Analytical validation of digital cytometry (iSort) for leukocyte enumeration using stored blood.

Abstract

3542 Background: Blood leukocyte enumeration is a cornerstone for clinical diagnosis and immune monitoring of diverse cancers and immunotherapies. Existing methods rely on intact/living cells and can thus be limiting due to handling time constraints and need for predefined antibody panels. While indirect cytometry methods including digital cytometry can overcome this limitation on archival specimens, their clinical performance has not been extensively characterized. We developed iSort, a novel transcriptome deconvolution method based on CIBERSORTx. Here, we comprehensively evaluated iSort and validated it against established diagnostic standards. Methods: We recruited 36 healthy adult blood donors and characterized their blood leukocyte profiles. We used several established clinical cytometry methods requiring intact cells in a CLIA laboratory including Complete Blood Count [CBC] and 6-color TBNK [TBNK]. We also immunophenotyped leukocytes by a research flow cytometry panel (FACS) and by mass cytometry (CyTOF).

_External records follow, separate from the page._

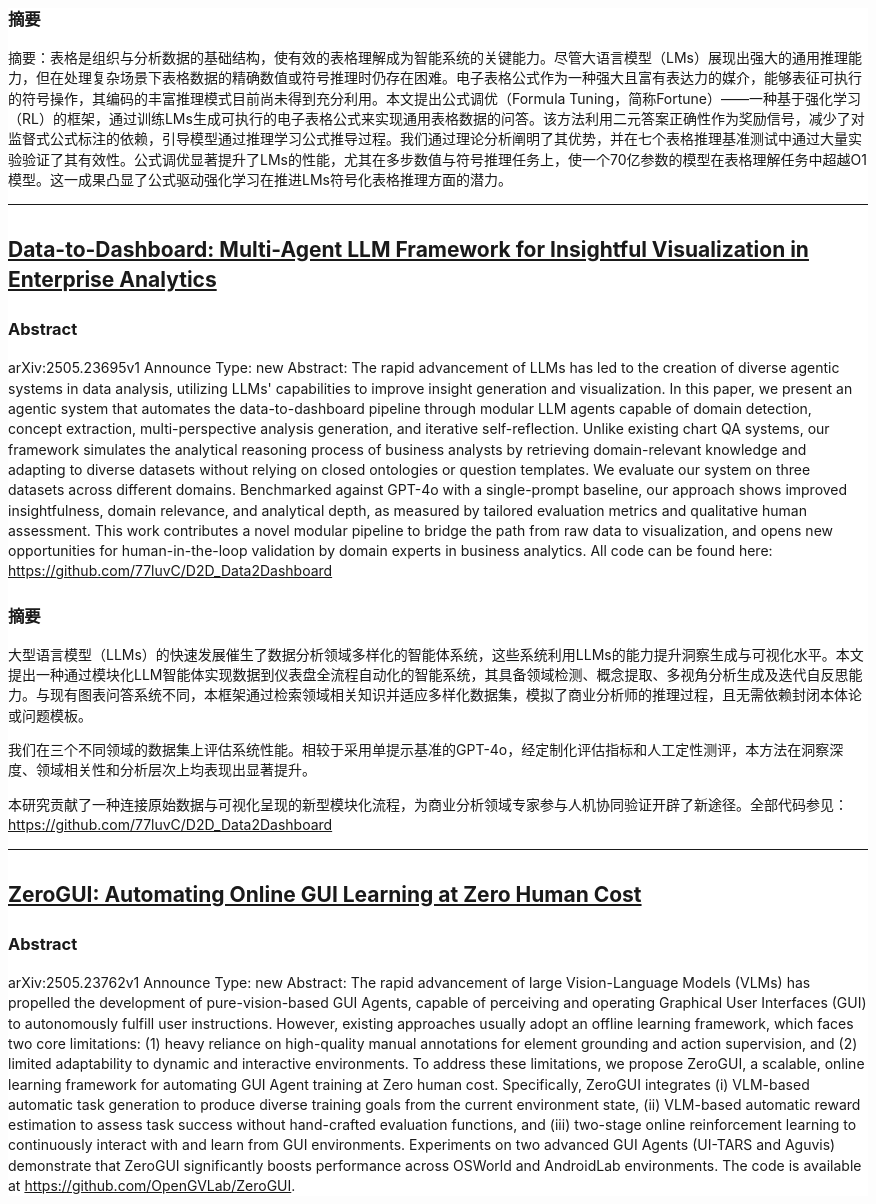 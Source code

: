 ### 摘要
摘要：表格是组织与分析数据的基础结构，使有效的表格理解成为智能系统的关键能力。尽管大语言模型（LMs）展现出强大的通用推理能力，但在处理复杂场景下表格数据的精确数值或符号推理时仍存在困难。电子表格公式作为一种强大且富有表达力的媒介，能够表征可执行的符号操作，其编码的丰富推理模式目前尚未得到充分利用。本文提出公式调优（Formula Tuning，简称Fortune）——一种基于强化学习（RL）的框架，通过训练LMs生成可执行的电子表格公式来实现通用表格数据的问答。该方法利用二元答案正确性作为奖励信号，减少了对监督式公式标注的依赖，引导模型通过推理学习公式推导过程。我们通过理论分析阐明了其优势，并在七个表格推理基准测试中通过大量实验验证了其有效性。公式调优显著提升了LMs的性能，尤其在多步数值与符号推理任务上，使一个70亿参数的模型在表格理解任务中超越O1模型。这一成果凸显了公式驱动强化学习在推进LMs符号化表格推理方面的潜力。

---

## [Data-to-Dashboard: Multi-Agent LLM Framework for Insightful Visualization in Enterprise Analytics](https://arxiv.org/abs/2505.23695)

### Abstract
arXiv:2505.23695v1 Announce Type: new 
Abstract: The rapid advancement of LLMs has led to the creation of diverse agentic systems in data analysis, utilizing LLMs' capabilities to improve insight generation and visualization. In this paper, we present an agentic system that automates the data-to-dashboard pipeline through modular LLM agents capable of domain detection, concept extraction, multi-perspective analysis generation, and iterative self-reflection. Unlike existing chart QA systems, our framework simulates the analytical reasoning process of business analysts by retrieving domain-relevant knowledge and adapting to diverse datasets without relying on closed ontologies or question templates.
  We evaluate our system on three datasets across different domains. Benchmarked against GPT-4o with a single-prompt baseline, our approach shows improved insightfulness, domain relevance, and analytical depth, as measured by tailored evaluation metrics and qualitative human assessment.
  This work contributes a novel modular pipeline to bridge the path from raw data to visualization, and opens new opportunities for human-in-the-loop validation by domain experts in business analytics. All code can be found here: https://github.com/77luvC/D2D_Data2Dashboard

### 摘要
大型语言模型（LLMs）的快速发展催生了数据分析领域多样化的智能体系统，这些系统利用LLMs的能力提升洞察生成与可视化水平。本文提出一种通过模块化LLM智能体实现数据到仪表盘全流程自动化的智能系统，其具备领域检测、概念提取、多视角分析生成及迭代自反思能力。与现有图表问答系统不同，本框架通过检索领域相关知识并适应多样化数据集，模拟了商业分析师的推理过程，且无需依赖封闭本体论或问题模板。

我们在三个不同领域的数据集上评估系统性能。相较于采用单提示基准的GPT-4o，经定制化评估指标和人工定性测评，本方法在洞察深度、领域相关性和分析层次上均表现出显著提升。

本研究贡献了一种连接原始数据与可视化呈现的新型模块化流程，为商业分析领域专家参与人机协同验证开辟了新途径。全部代码参见：https://github.com/77luvC/D2D_Data2Dashboard

---

## [ZeroGUI: Automating Online GUI Learning at Zero Human Cost](https://arxiv.org/abs/2505.23762)

### Abstract
arXiv:2505.23762v1 Announce Type: new 
Abstract: The rapid advancement of large Vision-Language Models (VLMs) has propelled the development of pure-vision-based GUI Agents, capable of perceiving and operating Graphical User Interfaces (GUI) to autonomously fulfill user instructions. However, existing approaches usually adopt an offline learning framework, which faces two core limitations: (1) heavy reliance on high-quality manual annotations for element grounding and action supervision, and (2) limited adaptability to dynamic and interactive environments. To address these limitations, we propose ZeroGUI, a scalable, online learning framework for automating GUI Agent training at Zero human cost. Specifically, ZeroGUI integrates (i) VLM-based automatic task generation to produce diverse training goals from the current environment state, (ii) VLM-based automatic reward estimation to assess task success without hand-crafted evaluation functions, and (iii) two-stage online reinforcement learning to continuously interact with and learn from GUI environments. Experiments on two advanced GUI Agents (UI-TARS and Aguvis) demonstrate that ZeroGUI significantly boosts performance across OSWorld and AndroidLab environments. The code is available at https://github.com/OpenGVLab/ZeroGUI.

We then used these techniques as standards for validating leukocyte populations enumerated by iSort. iSort was performed on whole blood through deconvolution of 22 subsets from RNA-Seq. We assessed iSort’s analytical detection performance by spiking purified lymphocyte subsets into lymphodepleted human blood and by simulating blood mixtures using defined leukocyte mixtures within latin square designs. We assessed iSort concordance with an FDA approved IVD assay (TBNK) comparing distinct RNA-Seq library preparation chemistries. Results: iSort was highly correlated with TBNK/CBC across CD4 T, CD8 T, B cells, NK cells, monocytes, and neutrophils (r≥0.95). When comparing correlations to TBNK/CBC, we found no significant differences between iSort, CyTOF, and FACS, nor between RNA-Seq library chemistries. iSort demonstrated high linearity at low abundance levels (0.1 - 1%, r = 0.99, B-cells spiked into lymphodepleted blood samples after Rituximab) and at higher abundance levels (0.5 - 90%, r > 0.99) across lymphoid and myeloid subsets. iSort also showed high reproducibility among triplicate blood tubes for each population (median CV = 11%). Conclusions: iSort digital cytometry achieves highly accurate and robust leukocyte enumeration for diverse hematopoietic subsets. Given its favorable performance against existing clinical standards that require intact/living cells, iSort is a promising approach for the development of immunotherapy biomarkers.